These transformations are executed through different components of the SQLX structure. The config block can be used to set up table properties and configurations, while the SQL statement block is where you perform the actual data processing. For instance, to handle field renaming and type casting, you can write SQL statements within the block that align with your target schema requirements.
An important addition to any data processing step is tracking the source of each record. By leveraging the external table, you can create a field such as _FILE_NAME AS data_source__full_gcs_path. This field helps identify the origin of the data, making it easier to spot anomalies and maintain a clear data lineage.
Dataform’s flexibility supports both hardcoding the necessary steps and using reusable components. For example, you can define constant values and functions in constant.js or create specific functions within the Include folder for casting and safe parsing (even better to adopt NPM packages resusable across repositories). By defining these functions once, you can ensure consistent data processing practices and reduce management overhead.
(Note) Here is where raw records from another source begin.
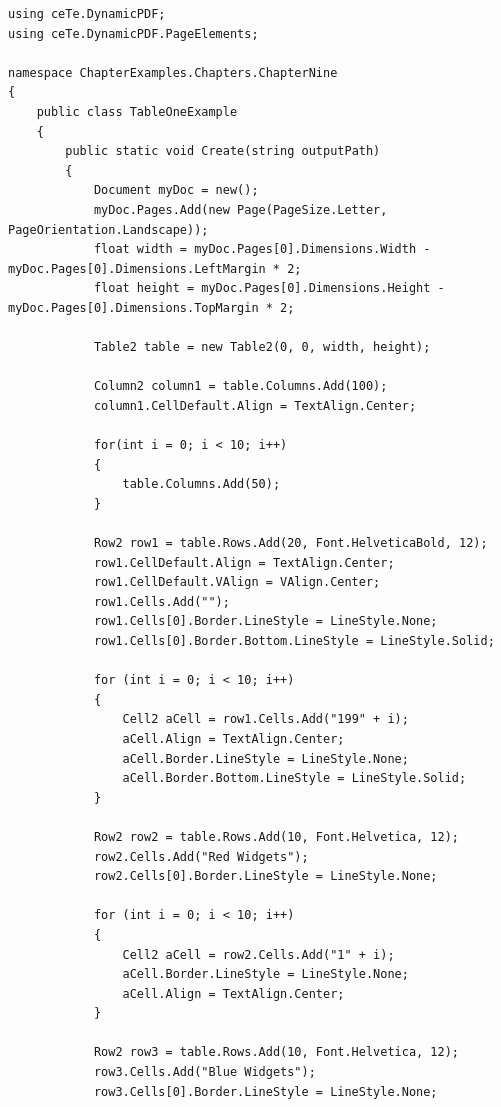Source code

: \documentclass[american]{tufte-book}
\numberwithin{equation}{section}
\numberwithin{figure}{section}
\begin{document}
{\bgroup{}
\begin{lstlisting}[caption={A basic table.},label={lis:A-basic-table.},basicstyle={\footnotesize\ttfamily},breaklines=true]
using ceTe.DynamicPDF;
using ceTe.DynamicPDF.PageElements;

namespace ChapterExamples.Chapters.ChapterNine
{
    public class TableOneExample
    {
        public static void Create(string outputPath)
        {
            Document myDoc = new();
            myDoc.Pages.Add(new Page(PageSize.Letter, PageOrientation.Landscape));
            float width = myDoc.Pages[0].Dimensions.Width - myDoc.Pages[0].Dimensions.LeftMargin * 2;
            float height = myDoc.Pages[0].Dimensions.Height - myDoc.Pages[0].Dimensions.TopMargin * 2;

            Table2 table = new Table2(0, 0, width, height);

            Column2 column1 = table.Columns.Add(100);
            column1.CellDefault.Align = TextAlign.Center;
           
            for(int i = 0; i < 10; i++)
            {
                table.Columns.Add(50);
            }

            Row2 row1 = table.Rows.Add(20, Font.HelveticaBold, 12);
            row1.CellDefault.Align = TextAlign.Center;
            row1.CellDefault.VAlign = VAlign.Center;
            row1.Cells.Add("");
            row1.Cells[0].Border.LineStyle = LineStyle.None;
            row1.Cells[0].Border.Bottom.LineStyle = LineStyle.Solid;

            for (int i = 0; i < 10; i++)
            {
                Cell2 aCell = row1.Cells.Add("199" + i);
                aCell.Align = TextAlign.Center;
                aCell.Border.LineStyle = LineStyle.None;
                aCell.Border.Bottom.LineStyle = LineStyle.Solid;
            }

            Row2 row2 = table.Rows.Add(10, Font.Helvetica, 12);
            row2.Cells.Add("Red Widgets");
            row2.Cells[0].Border.LineStyle = LineStyle.None;

            for (int i = 0; i < 10; i++)
            {
                Cell2 aCell = row2.Cells.Add("1" + i);
                aCell.Border.LineStyle = LineStyle.None;
                aCell.Align = TextAlign.Center;
            }

            Row2 row3 = table.Rows.Add(10, Font.Helvetica, 12);
            row3.Cells.Add("Blue Widgets");
            row3.Cells[0].Border.LineStyle = LineStyle.None;


\end{lstlisting}}
\end{document}
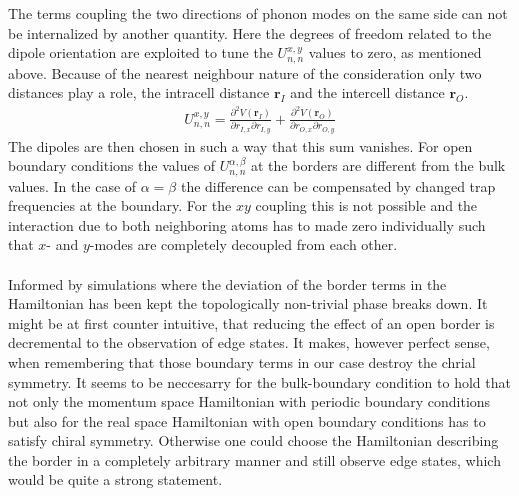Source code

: The terms coupling the two directions of phonon modes on the same side can not be internalized by another quantity. Here the degrees of freedom related to the dipole orientation are exploited to tune the $U_{n,n}^{x,y}$ values to zero, as mentioned above. Because of the nearest neighbour nature of the consideration only two distances play a role, the intracell distance $\mathbf{r}_I$ and the intercell distance $\mathbf{r}_O$. 
\begin{align*}
    U_{n,n}^{x,y}= \frac{\partial^2 V(\mathbf{r}_{I})}{\partial {r}_{I,x}\partial r_{I,y}}+\frac{\partial^2 V(\mathbf{r}_{O})}{\partial {r}_{O,x}\partial r_{O,y}}
\end{align*}
The dipoles are then chosen in such a way that this sum vanishes. For open boundary conditions the values of $U_{n,n}^{\alpha,\beta}$ at the borders are different from the bulk values. In the case of $\alpha=\beta$ the difference can be compensated by changed trap frequencies at the boundary. For the $xy$ coupling this is not possible and the interaction due to both neighboring atoms has to made zero individually such that $x$- and $y$-modes are completely decoupled from each other. \\\\
Informed by simulations where the deviation of the border terms in the Hamiltonian has been kept the topologically non-trivial phase breaks down. It might be at first counter intuitive, that reducing the effect of an open border is decremental to the observation of edge states. It makes, however perfect sense, when remembering that those boundary terms in our case destroy the chrial symmetry. It seems to be neccesarry for the bulk-boundary condition to hold that not only the momentum space Hamiltonian with periodic boundary conditions but also for the real space Hamiltonian with open boundary conditions has to satisfy chiral symmetry. Otherwise one could choose the Hamiltonian describing the border in a completely arbitrary manner and still observe edge states, which would be quite a strong statement.



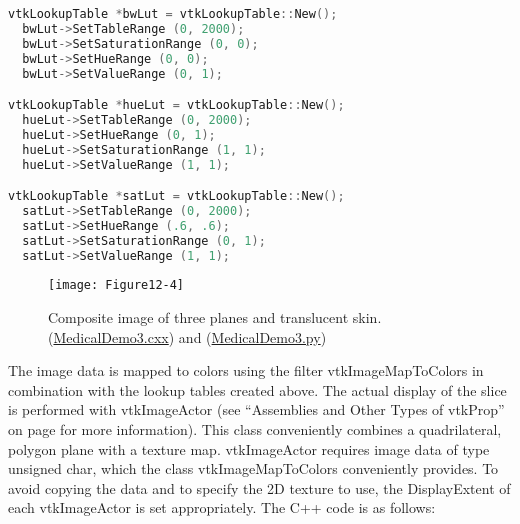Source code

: \begin{lstlisting}[language=C++, caption={Lookup tables for the sectioning planes.}]
vtkLookupTable *bwLut = vtkLookupTable::New();
  bwLut->SetTableRange (0, 2000);
  bwLut->SetSaturationRange (0, 0);
  bwLut->SetHueRange (0, 0);
  bwLut->SetValueRange (0, 1);

vtkLookupTable *hueLut = vtkLookupTable::New();
  hueLut->SetTableRange (0, 2000);
  hueLut->SetHueRange (0, 1);
  hueLut->SetSaturationRange (1, 1);
  hueLut->SetValueRange (1, 1);

vtkLookupTable *satLut = vtkLookupTable::New();
  satLut->SetTableRange (0, 2000);
  satLut->SetHueRange (.6, .6);
  satLut->SetSaturationRange (0, 1);
  satLut->SetValueRange (1, 1);
\end{lstlisting}

\begin{figure}[!htb]
	\centering
	\texttt{[image: Figure12-4]}
	\caption{Composite image of three planes and translucent skin.(\href{https://lorensen.github.io/VTKExamples/site/Cxx/Medical/MedicalDemo3/}{MedicalDemo3.cxx}) and (\href{https://lorensen.github.io/VTKExamples/site/Python/Medical/MedicalDemo3/}{MedicalDemo3.py})}
	\label{fig:Figure12-4}
\end{figure}

The image data is mapped to colors using the filter vtkImageMapToColors in combination with the lookup tables created above. The actual display of the slice is performed with vtkImageActor (see ``Assemblies and Other Types of vtkProp'' on page \pageref{subsec:assemblies_vtkprop} for more information). This class conveniently combines a quadrilateral, polygon plane with a texture map. vtkImageActor requires image data of type unsigned char, which the class vtkImageMapToColors conveniently provides. To avoid copying the data and to specify the 2D texture to use, the DisplayExtent of each vtkImageActor is set appropriately. The C++ code is as follows:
Overall, Dataform provides a robust framework to implement and manage the transformations required for preparing your data, allowing for efficient and scalable data processing workflows.
config {
type: 'table',
tags: ['...','...'],
description: "....",
bigquery: {
partitionBy: '...',
labels: {
responsible: "...",
usage: "...",
source_system: "...",
}
},
columns: {
field: "description",
field2: "description",
field3: "description",
field4: "description",
field5: "Description",
data_source__full_gcs_path: "Full GCS path of the file where the record originates"
}
}
/*
############ Description:
- ...
############ Author:
- ...
- Date Created: [....]
############ Version History: (Optional)
- Version 1.0: [24/05/2024]
- Initial query creation.
############ Usage:
- TBD
############ Labels (for usage tracking, debugging, cost monitoring, cost attribution)
[Start] Internal Label [Start]
Project | ...
Priority | ...
Team | ...
... | ...
[End] Internal Label [End]
*/
SELECT
...,
SAFE.PARSE_DATETIME('%Y-%m-%d', DATE) AS DATE,
...,
SAFE_CAST(Sales_Qty AS INT64) AS Sales_Qty,
...,
_FILE_NAME AS data_source__full_gcs_path
FROM ${ref('0001__customer_transactions__external_table_test')}
In this proposed snippet, information are hardcoded and no reference is used to constant.js or general function defined in javascript which might be used. It is a simple version that still provides insights. Here a split of the different sections:
Test and publishing
BigQuery’s table cloning feature presents a powerful alternative for managing and publishing tables across different datasets. This capability allows for maintaining the development and data preparation processes within a specific dataset (available only to data preparation developers) and then cloning the prepared table to another dataset, which is accessible to data analysts, BI users, or other stakeholders that manage downstream operation on cleaned/prepared data.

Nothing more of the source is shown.